- [Plain-text document sources]
•••••
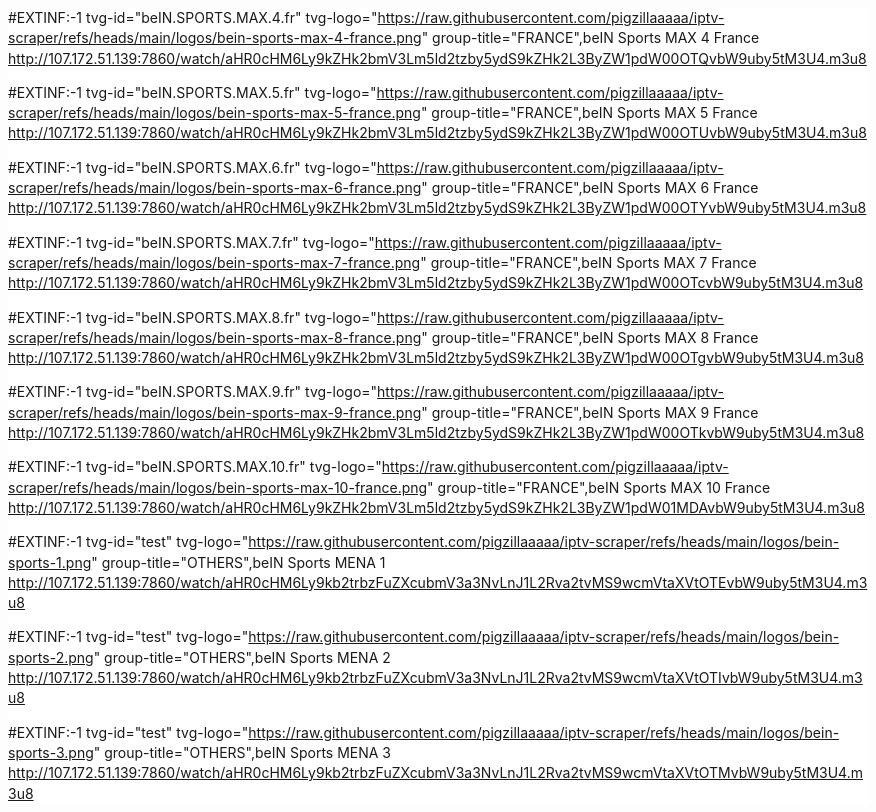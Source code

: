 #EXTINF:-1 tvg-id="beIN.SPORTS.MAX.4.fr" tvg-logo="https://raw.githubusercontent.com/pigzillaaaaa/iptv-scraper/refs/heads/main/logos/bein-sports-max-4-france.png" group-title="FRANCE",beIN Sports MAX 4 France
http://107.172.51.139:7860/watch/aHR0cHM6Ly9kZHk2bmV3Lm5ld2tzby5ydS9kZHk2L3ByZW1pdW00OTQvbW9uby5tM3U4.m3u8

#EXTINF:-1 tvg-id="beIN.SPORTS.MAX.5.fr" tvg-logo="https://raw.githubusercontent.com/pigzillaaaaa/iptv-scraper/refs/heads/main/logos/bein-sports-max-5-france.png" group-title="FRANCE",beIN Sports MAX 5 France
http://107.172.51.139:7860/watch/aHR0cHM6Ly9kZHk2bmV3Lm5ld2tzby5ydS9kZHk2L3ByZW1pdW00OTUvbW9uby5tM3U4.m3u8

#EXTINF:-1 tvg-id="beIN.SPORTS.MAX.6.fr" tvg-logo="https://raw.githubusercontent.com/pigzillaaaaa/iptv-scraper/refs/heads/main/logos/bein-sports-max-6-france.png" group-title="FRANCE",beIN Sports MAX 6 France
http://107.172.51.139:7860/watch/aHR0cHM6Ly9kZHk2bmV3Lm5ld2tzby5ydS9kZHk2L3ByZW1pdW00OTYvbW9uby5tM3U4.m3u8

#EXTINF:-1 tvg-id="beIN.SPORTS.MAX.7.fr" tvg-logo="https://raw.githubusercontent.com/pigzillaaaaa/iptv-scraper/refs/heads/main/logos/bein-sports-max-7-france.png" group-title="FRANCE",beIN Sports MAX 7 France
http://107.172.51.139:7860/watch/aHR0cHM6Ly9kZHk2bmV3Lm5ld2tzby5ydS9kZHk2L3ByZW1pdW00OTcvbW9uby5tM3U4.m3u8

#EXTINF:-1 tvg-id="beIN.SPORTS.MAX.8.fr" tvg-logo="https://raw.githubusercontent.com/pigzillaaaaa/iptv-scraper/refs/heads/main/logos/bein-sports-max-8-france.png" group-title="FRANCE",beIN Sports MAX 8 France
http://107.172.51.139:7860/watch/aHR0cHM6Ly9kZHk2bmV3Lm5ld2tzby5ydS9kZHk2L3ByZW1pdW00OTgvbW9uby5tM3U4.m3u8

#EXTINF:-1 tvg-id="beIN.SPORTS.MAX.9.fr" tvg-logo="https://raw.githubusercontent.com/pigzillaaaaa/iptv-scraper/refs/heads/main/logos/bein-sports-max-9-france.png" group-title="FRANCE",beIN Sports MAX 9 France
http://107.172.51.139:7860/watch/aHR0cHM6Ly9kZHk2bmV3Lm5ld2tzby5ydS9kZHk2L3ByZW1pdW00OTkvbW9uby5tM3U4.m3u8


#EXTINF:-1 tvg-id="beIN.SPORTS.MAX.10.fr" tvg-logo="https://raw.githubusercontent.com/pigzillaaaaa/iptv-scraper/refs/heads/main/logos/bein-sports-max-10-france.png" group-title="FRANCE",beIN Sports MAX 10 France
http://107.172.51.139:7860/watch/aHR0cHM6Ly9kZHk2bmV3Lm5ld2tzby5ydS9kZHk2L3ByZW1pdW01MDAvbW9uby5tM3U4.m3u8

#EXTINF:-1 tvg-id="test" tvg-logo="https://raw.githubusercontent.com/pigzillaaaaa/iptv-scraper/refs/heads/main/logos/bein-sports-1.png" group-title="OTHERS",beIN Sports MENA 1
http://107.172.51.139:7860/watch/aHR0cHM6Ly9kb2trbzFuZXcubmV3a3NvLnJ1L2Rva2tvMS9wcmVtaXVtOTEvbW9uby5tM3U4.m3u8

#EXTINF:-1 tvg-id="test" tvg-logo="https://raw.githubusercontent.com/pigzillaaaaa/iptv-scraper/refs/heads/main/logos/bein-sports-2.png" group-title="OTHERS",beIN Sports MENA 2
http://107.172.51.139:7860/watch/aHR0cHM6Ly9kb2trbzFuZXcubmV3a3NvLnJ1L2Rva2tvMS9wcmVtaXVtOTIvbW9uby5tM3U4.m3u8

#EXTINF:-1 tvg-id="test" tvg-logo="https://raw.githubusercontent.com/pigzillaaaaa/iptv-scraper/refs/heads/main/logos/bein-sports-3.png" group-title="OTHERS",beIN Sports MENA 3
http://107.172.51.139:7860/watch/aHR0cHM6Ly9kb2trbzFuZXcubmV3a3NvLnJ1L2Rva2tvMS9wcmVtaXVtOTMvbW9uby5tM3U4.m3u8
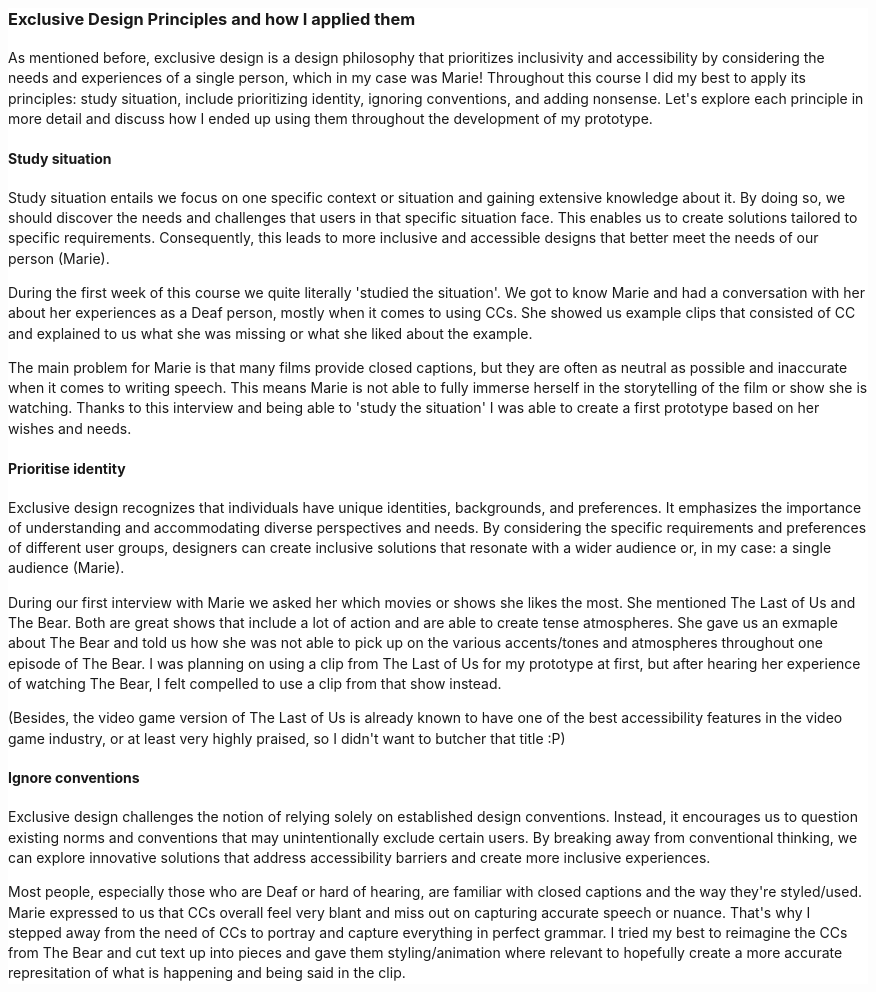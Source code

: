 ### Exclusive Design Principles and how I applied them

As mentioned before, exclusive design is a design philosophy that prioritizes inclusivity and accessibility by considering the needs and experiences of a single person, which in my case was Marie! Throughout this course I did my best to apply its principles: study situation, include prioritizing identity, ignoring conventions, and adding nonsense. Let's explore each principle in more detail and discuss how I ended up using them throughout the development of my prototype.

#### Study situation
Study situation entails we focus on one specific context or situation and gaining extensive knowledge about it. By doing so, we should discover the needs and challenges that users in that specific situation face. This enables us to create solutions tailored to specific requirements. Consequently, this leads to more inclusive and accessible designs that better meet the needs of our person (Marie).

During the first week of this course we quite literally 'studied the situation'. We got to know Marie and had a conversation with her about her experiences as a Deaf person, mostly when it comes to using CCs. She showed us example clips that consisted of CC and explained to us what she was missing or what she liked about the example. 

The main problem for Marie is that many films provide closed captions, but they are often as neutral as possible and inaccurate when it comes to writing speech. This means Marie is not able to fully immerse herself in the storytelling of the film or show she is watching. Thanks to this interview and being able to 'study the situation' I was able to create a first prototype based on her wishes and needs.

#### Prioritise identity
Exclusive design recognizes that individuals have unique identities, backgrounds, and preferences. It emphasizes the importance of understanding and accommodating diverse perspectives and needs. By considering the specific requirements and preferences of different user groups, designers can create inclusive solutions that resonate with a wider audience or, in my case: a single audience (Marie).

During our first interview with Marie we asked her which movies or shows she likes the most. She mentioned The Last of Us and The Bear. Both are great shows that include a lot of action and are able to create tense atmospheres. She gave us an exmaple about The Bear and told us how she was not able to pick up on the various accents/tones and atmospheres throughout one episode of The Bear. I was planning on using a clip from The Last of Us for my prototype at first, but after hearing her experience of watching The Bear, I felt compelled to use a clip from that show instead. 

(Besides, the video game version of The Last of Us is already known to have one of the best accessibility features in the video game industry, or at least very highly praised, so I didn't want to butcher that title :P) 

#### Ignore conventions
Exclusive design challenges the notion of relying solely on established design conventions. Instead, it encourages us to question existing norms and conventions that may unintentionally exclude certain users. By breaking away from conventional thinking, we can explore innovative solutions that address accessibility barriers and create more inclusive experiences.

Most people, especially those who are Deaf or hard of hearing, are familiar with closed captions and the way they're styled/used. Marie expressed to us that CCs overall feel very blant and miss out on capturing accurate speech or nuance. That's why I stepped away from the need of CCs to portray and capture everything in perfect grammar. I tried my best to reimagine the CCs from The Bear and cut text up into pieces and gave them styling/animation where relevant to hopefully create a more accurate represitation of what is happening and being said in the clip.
•••••
- [Problem statement] Copy nothing past the line containing "MAX 6 France": reproduce every line from the start of the records up to it, skipping pictures.

- [Your response]
Source code

: #EXTINF:-1 tvg-id="beIN.SPORTS.MAX.4.fr" tvg-logo="https://raw.githubusercontent.com/pigzillaaaaa/iptv-scraper/refs/heads/main/logos/bein-sports-max-4-france.png" group-title="FRANCE",beIN Sports MAX 4 France
http://107.172.51.139:7860/watch/aHR0cHM6Ly9kZHk2bmV3Lm5ld2tzby5ydS9kZHk2L3ByZW1pdW00OTQvbW9uby5tM3U4.m3u8

#EXTINF:-1 tvg-id="beIN.SPORTS.MAX.5.fr" tvg-logo="https://raw.githubusercontent.com/pigzillaaaaa/iptv-scraper/refs/heads/main/logos/bein-sports-max-5-france.png" group-title="FRANCE",beIN Sports MAX 5 France
http://107.172.51.139:7860/watch/aHR0cHM6Ly9kZHk2bmV3Lm5ld2tzby5ydS9kZHk2L3ByZW1pdW00OTUvbW9uby5tM3U4.m3u8

#EXTINF:-1 tvg-id="beIN.SPORTS.MAX.6.fr" tvg-logo="https://raw.githubusercontent.com/pigzillaaaaa/iptv-scraper/refs/heads/main/logos/bein-sports-max-6-france.png" group-title="FRANCE",beIN Sports MAX 6 France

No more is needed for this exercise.